[[ Record extracts, beginning ]]
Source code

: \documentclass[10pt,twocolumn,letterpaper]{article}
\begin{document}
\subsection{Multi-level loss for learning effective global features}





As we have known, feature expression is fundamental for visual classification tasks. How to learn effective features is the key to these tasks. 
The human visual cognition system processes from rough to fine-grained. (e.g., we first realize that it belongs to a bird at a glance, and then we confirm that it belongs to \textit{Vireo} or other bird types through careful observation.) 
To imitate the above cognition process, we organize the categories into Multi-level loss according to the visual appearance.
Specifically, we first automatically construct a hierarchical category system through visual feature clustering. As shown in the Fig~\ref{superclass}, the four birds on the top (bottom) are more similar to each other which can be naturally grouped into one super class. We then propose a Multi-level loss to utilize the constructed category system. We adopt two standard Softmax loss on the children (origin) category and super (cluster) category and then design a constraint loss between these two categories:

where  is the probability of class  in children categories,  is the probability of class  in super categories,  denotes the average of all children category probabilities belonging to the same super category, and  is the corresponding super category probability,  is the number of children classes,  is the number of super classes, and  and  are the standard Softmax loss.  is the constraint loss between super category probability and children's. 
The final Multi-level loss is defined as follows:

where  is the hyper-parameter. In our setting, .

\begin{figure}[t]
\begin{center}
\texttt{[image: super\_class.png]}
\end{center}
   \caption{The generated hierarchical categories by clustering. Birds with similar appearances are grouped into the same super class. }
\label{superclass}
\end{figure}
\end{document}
[[ Record extracts, end ]]
→ Exercise objective: With nothing left out, copy the data above exactly.

→ The answer:
Source code

: \documentclass[10pt,twocolumn,letterpaper]{article}
\begin{document}
\subsection{Multi-level loss for learning effective global features}





As we have known, feature expression is fundamental for visual classification tasks. How to learn effective features is the key to these tasks. 
The human visual cognition system processes from rough to fine-grained. (e.g., we first realize that it belongs to a bird at a glance, and then we confirm that it belongs to \textit{Vireo} or other bird types through careful observation.) 
To imitate the above cognition process, we organize the categories into Multi-level loss according to the visual appearance.
Specifically, we first automatically construct a hierarchical category system through visual feature clustering. As shown in the Fig~\ref{superclass}, the four birds on the top (bottom) are more similar to each other which can be naturally grouped into one super class. We then propose a Multi-level loss to utilize the constructed category system. We adopt two standard Softmax loss on the children (origin) category and super (cluster) category and then design a constraint loss between these two categories:

where  is the probability of class  in children categories,  is the probability of class  in super categories,  denotes the average of all children category probabilities belonging to the same super category, and  is the corresponding super category probability,  is the number of children classes,  is the number of super classes, and  and  are the standard Softmax loss.  is the constraint loss between super category probability and children's. 
The final Multi-level loss is defined as follows:

where  is the hyper-parameter. In our setting, .

\begin{figure}[t]
\begin{center}
\texttt{[image: super\_class.png]}
\end{center}
   \caption{The generated hierarchical categories by clustering. Birds with similar appearances are grouped into the same super class. }
\label{superclass}
\end{figure}
\end{document}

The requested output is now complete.